Why is the changing her life part (losing weight and getting a divorce after seeing Bigfoot) relevant? Did she leave her husband to try to get with Bigfoot and is suing the state because they claim her new beau doesn’t exist? Wild!
Right, see, those are relevant because they show the value of that inspiration. Inspiration that could have brought many more valuable changes to her life if she still had it, but sadly the park service stole that inspiration from her, along with many potential benefits it could have brought her if they'd just let her remain blissfully ignorant of the true identity of the inspiring bigfoot she thought she saw.
No, you've misunderstood. She married the Bigfoot and now she's suing because she was perfectly happy not knowing he was just a bear. They had a destination wedding in London and the divorce lawyer's bear-wedding annulment fee was 125 pounds.

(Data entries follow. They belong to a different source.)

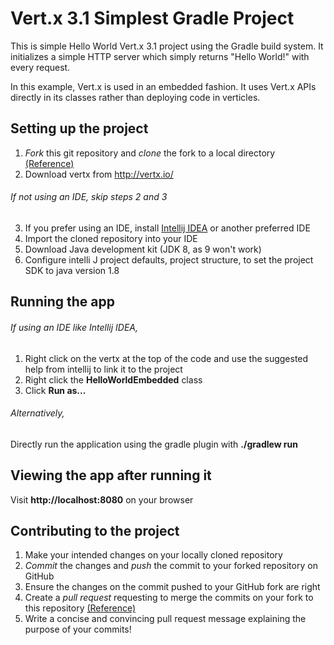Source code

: # Vert.x 3.1 Simplest Gradle Project

This is simple Hello World Vert.x 3.1 project using the Gradle build system. It initializes a simple HTTP server which
simply returns "Hello World!" with every request.

In this example, Vert.x is used in an embedded fashion. It uses Vert.x APIs directly in its classes rather than
deploying code in verticles.



## Setting up the project

1. *Fork* this git repository and *clone* the fork to a local directory [(Reference)](https://guides.github.com/introduction/git-handbook)
2. Download vertx from http://vertx.io/

###### If not using an IDE, skip steps 2 and 3

3. If you prefer using an IDE, install [Intellij IDEA](https://www.jetbrains.com/idea) or another preferred IDE
4. Import the cloned repository into your IDE
5. Download Java development kit (JDK 8, as 9 won't work)
6. Configure intelli J project defaults, project structure, to set the project SDK to java version 1.8


## Running the app

###### If using an IDE like Intellij IDEA,

1. Right click on the vertx at the top of the code and use the suggested help from intellij to link it to the project
2. Right click the **HelloWorldEmbedded** class
3. Click **Run as...**

###### Alternatively,

Directly run the application using the gradle plugin with **./gradlew run**



## Viewing the app after running it

Visit **http://localhost:8080** on your browser



## Contributing to the project

1. Make your intended changes on your locally cloned repository
2. *Commit* the changes and *push* the commit to your forked repository on GitHub
3. Ensure the changes on the commit pushed to your GitHub fork are right
4. Create a *pull request* requesting to merge the commits on your fork to this repository [(Reference)](https://guides.github.com/introduction/flow)
5. Write a concise and convincing pull request message explaining the purpose of your commits!
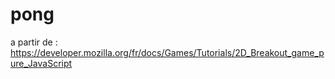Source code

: # pong
a partir de : https://developer.mozilla.org/fr/docs/Games/Tutorials/2D_Breakout_game_pure_JavaScript
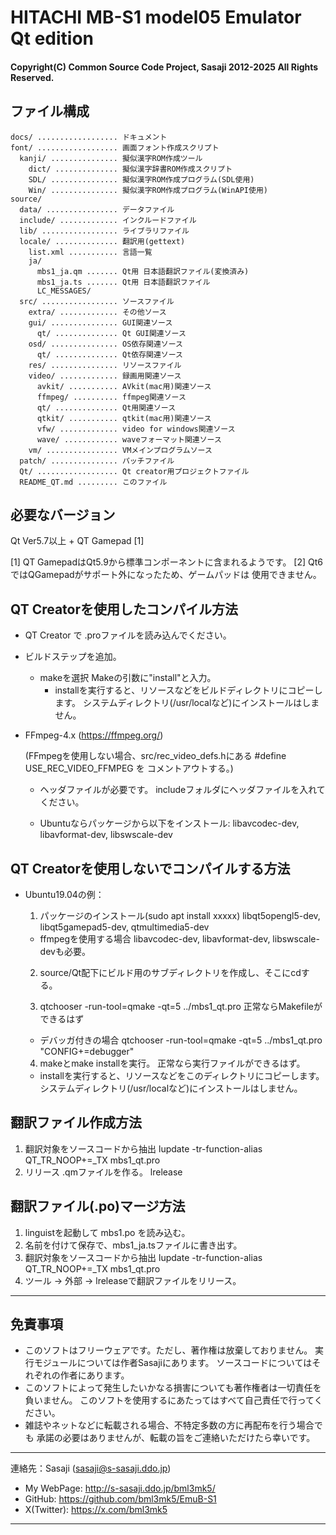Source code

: # HITACHI MB-S1 model05 Emulator Qt edition

#### Copyright(C) Common Source Code Project, Sasaji 2012-2025 All Rights Reserved.

## ファイル構成

    docs/ .................. ドキュメント
    font/ .................. 画面フォント作成スクリプト
      kanji/ ............... 擬似漢字ROM作成ツール
        dict/ .............. 擬似漢字辞書ROM作成スクリプト
        SDL/ ............... 擬似漢字ROM作成プログラム(SDL使用)
        Win/ ............... 擬似漢字ROM作成プログラム(WinAPI使用)
    source/
      data/ ................ データファイル
      include/ ............. インクルードファイル
      lib/ ................. ライブラリファイル
      locale/ .............. 翻訳用(gettext)
        list.xml ........... 言語一覧
        ja/
          mbs1_ja.qm ....... Qt用 日本語翻訳ファイル(変換済み)
          mbs1_ja.ts ....... Qt用 日本語翻訳ファイル
          LC_MESSAGES/
      src/ ................. ソースファイル
        extra/ ............. その他ソース
        gui/ ............... GUI関連ソース
          qt/ .............. Qt GUI関連ソース
        osd/ ............... OS依存関連ソース
          qt/ .............. Qt依存関連ソース
        res/ ............... リソースファイル
        video/ ............. 録画用関連ソース
          avkit/ ........... AVkit(mac用)関連ソース
          ffmpeg/ .......... ffmpeg関連ソース
          qt/ .............. Qt用関連ソース
          qtkit/ ........... qtkit(mac用)関連ソース
          vfw/ ............. video for windows関連ソース
          wave/ ............ waveフォーマット関連ソース
        vm/ ................ VMメインプログラムソース
      patch/ ............... パッチファイル
      Qt/ .................. Qt creator用プロジェクトファイル
      README_QT.md ......... このファイル


## 必要なバージョン

  Qt Ver5.7以上 + QT Gamepad [1]

  [1] QT GamepadはQt5.9から標準コンポーネントに含まれるようです。
  [2] Qt6ではQGamepadがサポート外になったため、ゲームパッドは
      使用できません。


## QT Creatorを使用したコンパイル方法

 * QT Creator で .proファイルを読み込んでください。
 * ビルドステップを追加。
   + makeを選択 Makeの引数に"install"と入力。
     * installを実行すると、リソースなどをビルドディレクトリにコピーします。
       システムディレクトリ(/usr/localなど)にインストールはしません。

 * FFmpeg-4.x (https://ffmpeg.org/)

   (FFmpegを使用しない場合、src/rec_video_defs.hにある #define USE_REC_VIDEO_FFMPEG を
    コメントアウトする。)

   + ヘッダファイルが必要です。
     includeフォルダにヘッダファイルを入れてください。

   + Ubuntuならパッケージから以下をインストール:
     libavcodec-dev, libavformat-dev, libswscale-dev


## QT Creatorを使用しないでコンパイルする方法

 * Ubuntu19.04の例：
   1. パッケージのインストール(sudo apt install xxxxx)
      libqt5opengl5-dev, libqt5gamepad5-dev, qtmultimedia5-dev
    * ffmpegを使用する場合
      libavcodec-dev, libavformat-dev, libswscale-devも必要。

   2. source/Qt配下にビルド用のサブディレクトリを作成し、そこにcdする。

   3. qtchooser -run-tool=qmake -qt=5 ../mbs1_qt.pro
      正常ならMakefileができるはず
    * デバッガ付きの場合
      qtchooser -run-tool=qmake -qt=5 ../mbs1_qt.pro "CONFIG+=debugger"

   4. makeとmake installを実行。
      正常なら実行ファイルができるはず。
    * installを実行すると、リソースなどをこのディレクトリにコピーします。
      システムディレクトリ(/usr/localなど)にインストールはしません。


## 翻訳ファイル作成方法

  1. 翻訳対象をソースコードから抽出
     lupdate -tr-function-alias QT_TR_NOOP+=_TX mbs1_qt.pro
  2. リリース .qmファイルを作る。
     lrelease


## 翻訳ファイル(.po)マージ方法

  1. linguistを起動して mbs1.po を読み込む。
  2. 名前を付けて保存で、mbs1_ja.tsファイルに書き出す。
  3. 翻訳対象をソースコードから抽出
     lupdate -tr-function-alias QT_TR_NOOP+=_TX mbs1_qt.pro
  4. ツール -> 外部 -> lreleaseで翻訳ファイルをリリース。


----------------------------------------
## 免責事項

* このソフトはフリーウェアです。ただし、著作権は放棄しておりません。
  実行モジュールについては作者Sasajiにあります。
  ソースコードについてはそれぞれの作者にあります。
* このソフトによって発生したいかなる損害についても著作権者は一切責任を負いません。
  このソフトを使用するにあたってはすべて自己責任で行ってください。
* 雑誌やネットなどに転載される場合、不特定多数の方に再配布を行う場合でも
  承諾の必要はありませんが、転載の旨をご連絡いただけたら幸いです。

------------------------------------------------------------------------------

連絡先：Sasaji (sasaji@s-sasaji.ddo.jp)
 * My WebPage: http://s-sasaji.ddo.jp/bml3mk5/
 * GitHub:     https://github.com/bml3mk5/EmuB-S1
 * X(Twitter): https://x.com/bml3mk5

------------------------------------------------------------------------------

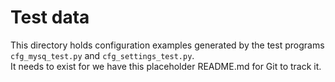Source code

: Test data
=========

This directory holds configuration examples generated by the
test programs `cfg_mysq_test.py` and `cfg_settings_test.py`.  
It needs to exist for we have this placeholder README.md for
Git to track it.

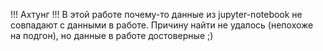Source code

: !!! Ахтунг !!!
В этой работе почему-то данные из jupyter-notebook не совпадают с данными в работе. Причину найти не удалось (непохоже на подгон), но данные в работе достоверные ;)
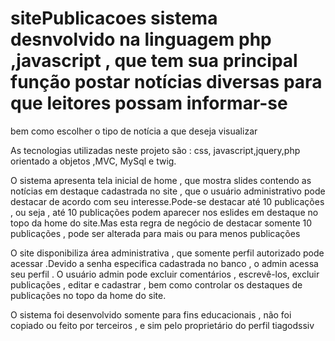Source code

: # sitePublicacoes sistema desnvolvido na linguagem php ,javascript , que tem sua principal função postar notícias diversas para que leitores possam informar-se
bem como escolher o tipo de notícia a que deseja visualizar

As tecnologias utilizadas neste projeto são : css, javascript,jquery,php orientado a objetos ,MVC, MySql e twig.

O sistema apresenta tela inicial de home , que mostra slides contendo as notícias em destaque cadastrada no site , que o usuário administrativo pode destacar de acordo com 
seu interesse.Pode-se destacar até 10 publicações , ou seja , até 10 publicações podem aparecer nos eslides em destaque no topo da home do site.Mas esta regra de negócio
de destacar somente 10 publicações  , pode ser alterada para mais ou para menos publicações

O site disponibiliza  área administrativa , que somente perfil autorizado pode acessar .Devido a senha especifica cadastrada no banco , o admin acessa seu perfil .
O usuário admin pode excluir comentários , escrevê-los, excluir publicações , editar e cadastrar , bem como controlar os destaques de publicações no topo da home do site.

O sistema   foi desenvolvido somente para fins educacionais , não foi copiado ou feito por terceiros , e sim pelo proprietário do perfil tiagodssiv


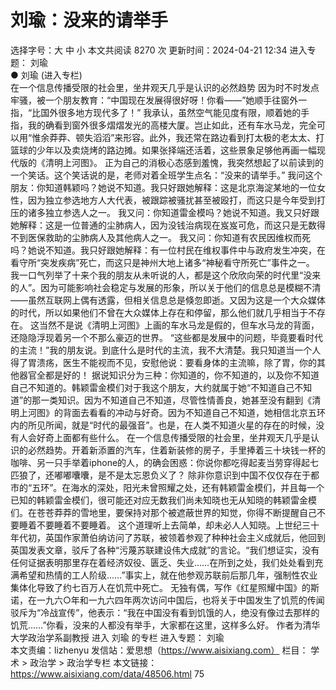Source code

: # 刘瑜：没来的请举手

选择字号：大 中 小   本文共阅读 8270 次 更新时间：2024-04-21 12:34
进入专题： 刘瑜  
● 刘瑜 (进入专栏)  
在一个信息传播受限的社会里，坐井观天几乎是认识的必然趋势
因为时不时发点牢骚，被一个朋友教育：“中国现在发展得很好呀！你看——”她顺手往窗外一指，“比国外很多地方现代多了！”
我承认，虽然空气能见度有限，顺着她的手指，我的确看到窗外很多熠熠发光的高楼大厦。岂止如此，还有车水马龙，完全可以用“惟余莽莽、顿失滔滔”来形容。此外，我还常在路边看到打太极的老太太、打篮球的少年以及卖烧烤的路边摊。如果张择端还活着，这些景象足够他再画一幅现代版的《清明上河图》。
正为自己的消极心态感到羞愧，我突然想起了以前读到的一个笑话。这个笑话说的是，老师对着全班学生点名：“没来的请举手。”
我问这个朋友：你知道韩颖吗？她说不知道。我只好跟她解释：这是北京海淀某地的一位女性，因为独立参选地方人大代表，被跟踪被骚扰甚至被殴打，而这只是今年受到打压的诸多独立参选人之一。
我又问：你知道雷金模吗？她说不知道。我又只好跟她解释：这是一位普通的尘肺病人，因为没钱治病现在岌岌可危，而这只是无数得不到医保救助的尘肺病人及其他病人之一。
我又问：你知道有农民因维权而死吗？她说不知道。我只好跟她解释：有一位村民在维权事件中与政府发生冲突，在看守所“突发疾病”死亡，而这只是神州大地上诸多“神秘看守所死亡”事件之一。
我一口气列举了十来个我的朋友从未听说的人，都是这个欣欣向荣的时代里“没来的人”。因为可能影响社会稳定与发展的形象，所以关于他们的信息总是模糊不清——虽然互联网上偶有透露，但相关信息总是倏忽即逝。又因为这是一个大众媒体的时代，所以如果他们不曾在大众媒体上存在和停留，那么他们就几乎相当于不存在。 这当然不是说《清明上河图》上画的车水马龙是假的，但车水马龙的背面，还隐隐浮现着另一个不那么豪迈的世界。
“这些都是发展中的问题，毕竟要看时代的主流！”我的朋友说。到底什么是时代的主流，我不大清楚。我只知道当一个人得了胃溃疡，医生不能视而不见，安慰他说：要看身体的主流嘛，除了胃，你的其他器官全都是好的！
据说知识分为三种：你知道的，你不知道的，以及你不知道自己不知道的。韩颖雷金模们对于我这个朋友，大约就属于她“不知道自己不知道”的那一类知识。因为不知道自己不知道，尽管性情善良，她甚至没有翻到《清明上河图》的背面去看看的冲动与好奇。因为不知道自己不知道，她相信北京五环内的所见所闻，就是“时代的最强音”。也是，在人类不知道火星的存在的时候，没有人会好奇上面都有些什么。
在一个信息传播受限的社会里，坐井观天几乎是认识的必然趋势。开着新添置的汽车，住着新装修的房子，手里捧着三十块钱一杯的咖啡、另一只手举着iphone的人，的确会困惑：你说你都吃得起麦当劳穿得起七匹狼了，还嘟嘟囔囔，是不是太忘恩负义了？
除非你意识到中国不仅仅存在于都市的“五环”。在海水的深处，阳光未曾照耀之处，还有韩颖雷金模们，并且每一个已知的韩颖雷金模们，很可能还对应无数我们尚未知晓也无从知晓的韩颖雷金模们。在苍苍莽莽的雪地里，要保持对那个被遮蔽世界的知觉，你得不断提醒自己不要睡着不要睡着不要睡着。
这个道理听上去简单，却未必人人知晓。上世纪三十年代初，英国作家萧伯纳访问了苏联，被领着参观了种种社会主义成就后，他回到英国发表文章，驳斥了各种“污蔑苏联建设伟大成就”的言论。“我们想证实，没有任何证据表明那里存在着经济奴役、匮乏、失业……在所到之处，我们处处看到充满希望和热情的工人阶级……”事实上，就在他参观苏联前后那几年，强制性农业集体化导致了约七百万人在饥荒中死亡。
无独有偶，写作《红星照耀中国》的斯诺，在一九六○年和一九六四年两次访问中国后，也将关于中国发生了饥荒的传闻驳斥为“冷战宣传”，他表示：“我在中国没有看到饥饿的人，绝没有像过去那样的饥荒……”你看，没来的人都没有举手，大家都在这里，这样多么好。
作者为清华大学政治学系副教授
进入 刘瑜 的专栏     进入专题： 刘瑜  
本文责编：lizhenyu
发信站：爱思想（https://www.aisixiang.com）
栏目： 学术 > 政治学 > 政治学专栏
本文链接：https://www.aisixiang.com/data/48506.html
75
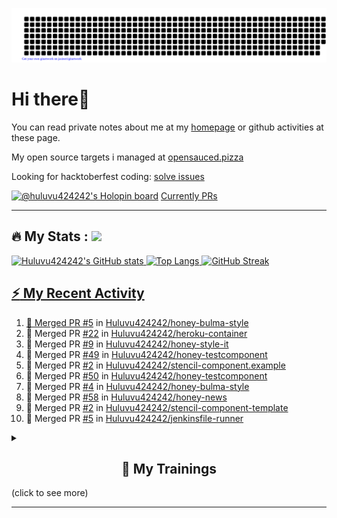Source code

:![gitartwork](gitartwork.svg)
# Hi there👋

You can read private notes about me at my [homepage](https://huluvu424242.github.io/home/) or github activities at these page.

My open source targets i managed at <a target="_blank" href="https://opensauced.pizza/">opensauced.pizza</a>

Looking for hacktoberfest coding: <a target="_blank" href="https://github.com/search?q=label:hacktoberfest+state:open+type:issue">solve issues</a>

[![@huluvu424242's Holopin board](https://holopin.io/api/user/board?user=huluvu424242)](https://holopin.io/@huluvu424242)
<a target="_blank" href="https://hacktoberfestchecker.jenko.me/user/Huluvu424242">Currently PRs</a>

---

## :fire: My Stats : <a href="https://github.com/Huluvu424242"><img src="https://img.shields.io/github/followers/Huluvu424242?label=follow&style=social" />
  
<!--p align="center"-->
<img alt="Huluvu424242's GitHub stats" src="https://github-readme-stats.vercel.app/api?username=Huluvu424242&show_icons=true&theme=vision-friendly-dark" width="33%" />
<img alt="Top Langs" src="https://github-readme-stats.vercel.app/api/top-langs/?username=Huluvu424242&layout=compact&theme=vision-friendly-dark" width="30%" />
<img alt="GitHub Streak" src="http://github-readme-streak-stats.herokuapp.com?user=Huluvu424242&theme=vision-friendly-dark&date_format=j%20M%5B%20Y%5D" width="33%" />
<!--/p-->
  
<!--script 
    type="module" 
    src='https://unpkg.com/@huluvu424242/honey-chucknorris-jokes@0.0.1/dist/honey-chucknorris-jokes/honey-chucknorris-jokes.js'>
</script>
<honey-chucknorris-jokes /-->

## :zap: My Recent Activity

<!--START_SECTION:activity-->
1. 🎉 Merged PR [#5](https://github.com/Huluvu424242/honey-bulma-style/pull/5) in [Huluvu424242/honey-bulma-style](https://github.com/Huluvu424242/honey-bulma-style)
2. 🎉 Merged PR [#22](https://github.com/Huluvu424242/heroku-container/pull/22) in [Huluvu424242/heroku-container](https://github.com/Huluvu424242/heroku-container)
3. 🎉 Merged PR [#9](https://github.com/Huluvu424242/honey-style-it/pull/9) in [Huluvu424242/honey-style-it](https://github.com/Huluvu424242/honey-style-it)
4. 🎉 Merged PR [#49](https://github.com/Huluvu424242/honey-testcomponent/pull/49) in [Huluvu424242/honey-testcomponent](https://github.com/Huluvu424242/honey-testcomponent)
5. 🎉 Merged PR [#2](https://github.com/Huluvu424242/stencil-component.example/pull/2) in [Huluvu424242/stencil-component.example](https://github.com/Huluvu424242/stencil-component.example)
6. 🎉 Merged PR [#50](https://github.com/Huluvu424242/honey-testcomponent/pull/50) in [Huluvu424242/honey-testcomponent](https://github.com/Huluvu424242/honey-testcomponent)
7. 🎉 Merged PR [#4](https://github.com/Huluvu424242/honey-bulma-style/pull/4) in [Huluvu424242/honey-bulma-style](https://github.com/Huluvu424242/honey-bulma-style)
8. 🎉 Merged PR [#58](https://github.com/Huluvu424242/honey-news/pull/58) in [Huluvu424242/honey-news](https://github.com/Huluvu424242/honey-news)
9. 🎉 Merged PR [#2](https://github.com/Huluvu424242/stencil-component-template/pull/2) in [Huluvu424242/stencil-component-template](https://github.com/Huluvu424242/stencil-component-template)
10. 🎉 Merged PR [#5](https://github.com/Huluvu424242/jenkinsfile-runner/pull/5) in [Huluvu424242/jenkinsfile-runner](https://github.com/Huluvu424242/jenkinsfile-runner)
<!--END_SECTION:activity-->
  
  
<details>   
  <summary> <h2 align="center">🌱 My Trainings</h2> (click to see more)</summary>
  
  <a  target="_blank" href="https://www.flickr.com/photos/huluvu424242/albums/72157628149627159" title="Zertifikate"><img src="https://live.staticflickr.com/7007/6401185011_d67d8dd4e4_c.jpg" width="100%" height="10%" alt="Zertifikate"></a>
  
</details>


--- 



<!--
**Huluvu424242/huluvu424242** is a ✨ _special_ ✨ repository because its `README.md` (this file) appears on your GitHub profile.

Here are some ideas to get you started:

- 🔭 I’m currently working on ...
- 🌱 I’m currently learning ...
- 👯 I’m looking to collaborate on ...
- 🤔 I’m looking for help with ...
- 💬 Ask me about ...
- 📫 How to reach me: ...
- 😄 Pronouns: ...
- ⚡ Fun fact: ...
-->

No way man tell you what my brother skeet done seen that dang ol sasquatch when he went to to Calistoga to seent his two brothers Jim and Jed. See they was out huntin one day though I think Jed was out evadin the police on accounta he's got warrants and unpaid could support, an he an Jim are wanted by the bondsman see, so they was out huntin deep in them woods up there up by the squirtin hole and them old rock woods you know? Anyway they was out there and they seent him. Big ole samskatch. Tain't no yeti in no bear suit man maybe a Stanley though it were pretty big
I'm assuming this went down like the church scene from The Blues Brothers. Some lady goes out to the woods to get a little clarity where a bright light from heaven shines down on her and instead of James Brown, Bigfoot appears and says, "Have you seen the light!?"
And she's like, Yes! Yes! Jesus H Tapdancing Christ! I have seen the light!"
And just like that, she's off on a mission from God.
In order to sue you have to show damages. It seems like she can only show benefits. Maybe she can gain more weight than she lost before she goes to court and start dating an asshole or something.
There's no hierarchy in the sasquatch society. To them, 'bigfoot' is a slur. 'Skunk ape' is strangely a term of endearment (to them, we are their 'skunk apes', on account of the smell) 'Hairy man' is unnessecarily gendered. 'Orang Pendek' is fine, but also gendered. Wood ape' is a bit simplified, but fine. Yowie is used proudly by the Austral version, but secretly used as a bit of a slur by the North American variant to describe their southern cousins.
The Peladiens diplomatically refer to them as 'The honorable inhabitants'' (in contrast to humans, referred to just as 'the inhabitants')
Having seen plenty of bears on my visits to Yosemite and also on TV and such, I don't know how someone might confuse a bear standing on its hind legs with a giant ape-like creature unless they have never seen either a bear or an ape.